Этти с сомнением посмотрела на меня:
- Какое же это ученичество, если он не будет ухаживать за своими лошадьми?
- Детали ученичества обговариваются отдельно, - с сожалением сказал я. - Если я согласился, чтобы он не обслуживал двух лошадей, то он и не должен. Откровенно говоря, мне не нравится такое положение, но именно так обстоят дела: для конюшни лучше, если мы дадим ему только тренироваться.
Этти успокоилась, но осталась недовольна.
- Я думаю, вы могли бы посоветоваться со мной, прежде чем соглашаться с такими условиями.
- Да, Этти. Я виноват перед вами.
- А ваш отец знает об этом?
- Конечно, - сказал я.
- Ну, тогда ладно. - Она пожала плечами. - Если ваш отец одобряет, наверное, нам надо обставить все как можно лучше. Но дисциплина пострадает.
- Конюхи привыкнут к нему через неделю.
- Им не нравится, что он поглядывает так, словно уже получил шанс участвовать в скачках. Их шанс, понимаете?

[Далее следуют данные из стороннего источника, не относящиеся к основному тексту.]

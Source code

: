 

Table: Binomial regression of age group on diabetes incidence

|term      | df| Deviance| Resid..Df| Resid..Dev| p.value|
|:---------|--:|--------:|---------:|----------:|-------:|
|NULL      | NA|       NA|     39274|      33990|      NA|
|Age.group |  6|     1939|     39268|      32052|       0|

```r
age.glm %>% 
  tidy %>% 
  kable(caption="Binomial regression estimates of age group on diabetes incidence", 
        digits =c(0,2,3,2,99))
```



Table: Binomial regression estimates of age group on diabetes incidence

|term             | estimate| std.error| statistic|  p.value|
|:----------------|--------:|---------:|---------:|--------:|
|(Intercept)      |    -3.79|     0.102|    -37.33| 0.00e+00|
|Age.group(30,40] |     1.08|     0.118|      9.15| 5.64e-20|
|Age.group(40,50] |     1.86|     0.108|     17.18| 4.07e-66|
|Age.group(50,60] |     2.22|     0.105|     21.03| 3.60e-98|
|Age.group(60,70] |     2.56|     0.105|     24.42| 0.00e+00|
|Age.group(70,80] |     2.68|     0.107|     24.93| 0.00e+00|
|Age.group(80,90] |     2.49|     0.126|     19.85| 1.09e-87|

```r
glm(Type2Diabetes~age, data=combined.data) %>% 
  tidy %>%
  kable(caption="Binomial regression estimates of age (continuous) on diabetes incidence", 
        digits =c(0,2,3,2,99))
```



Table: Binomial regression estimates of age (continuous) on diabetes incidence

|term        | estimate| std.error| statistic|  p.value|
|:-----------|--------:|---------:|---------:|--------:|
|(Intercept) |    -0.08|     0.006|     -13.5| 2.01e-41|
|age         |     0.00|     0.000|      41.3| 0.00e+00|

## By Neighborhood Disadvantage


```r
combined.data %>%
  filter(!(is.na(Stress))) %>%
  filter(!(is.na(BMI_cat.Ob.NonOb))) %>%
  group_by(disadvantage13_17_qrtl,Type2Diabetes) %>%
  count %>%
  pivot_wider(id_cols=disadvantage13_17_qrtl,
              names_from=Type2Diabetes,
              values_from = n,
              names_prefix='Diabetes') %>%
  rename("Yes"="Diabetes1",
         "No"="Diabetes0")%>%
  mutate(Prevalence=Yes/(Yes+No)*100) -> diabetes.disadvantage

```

- Сезон начнется только через месяц, - сказал я примирительно. - Давайте посмотрим, как он покажет себя, хорошо?
И отгородился от того дня, когда Алессандро пойдет на скачки, как бы плохи ни были его шансы на выигрыш.
Этти посадила его на спокойную четырехлетнюю кобылу, чем опять вызвала недовольство, хотя это был значительный шаг вперед по сравнению со стариком Индиго. Мое требование не бросать на Этти негодующих взглядов Алессандро встретил с нескрываемым презрением, а в ответ на предложение сказать остальным, что отец платит за его обучение, сердито фыркнул:
- Это неправда.
- Поверь мне, - сказал я с чувством, - если бы это было правдой, твоей ноги не было бы здесь уже завтра. Даже если бы он платил по фунту за минуту.
- Почему же?
- Потому что ты раздражаешь мисс Крейг и раздражаешь других ребят, а там, где работают с лошадьми, должно быть спокойно. Если ты на самом деле хочешь побеждать с нашими лошадьми на скачках, то сделай все от тебя зависящее, чтобы утихомирить недовольство персонала.
Он осчастливил меня мрачным взглядом и ничего не ответил, но я обратил внимание, что он упорно смотрел себе под ноги, когда Этти давала наставления, как управляться с кобылой. Он спокойно трусил на ней в конце цепочки и без происшествий проскакал положенные четыре ферлонга кентером. В манеже Джордж встретил его и отвел кобылу в конюшню, а Алессандро, не оглянувшись, пошел к своему «мерседесу» и уехал.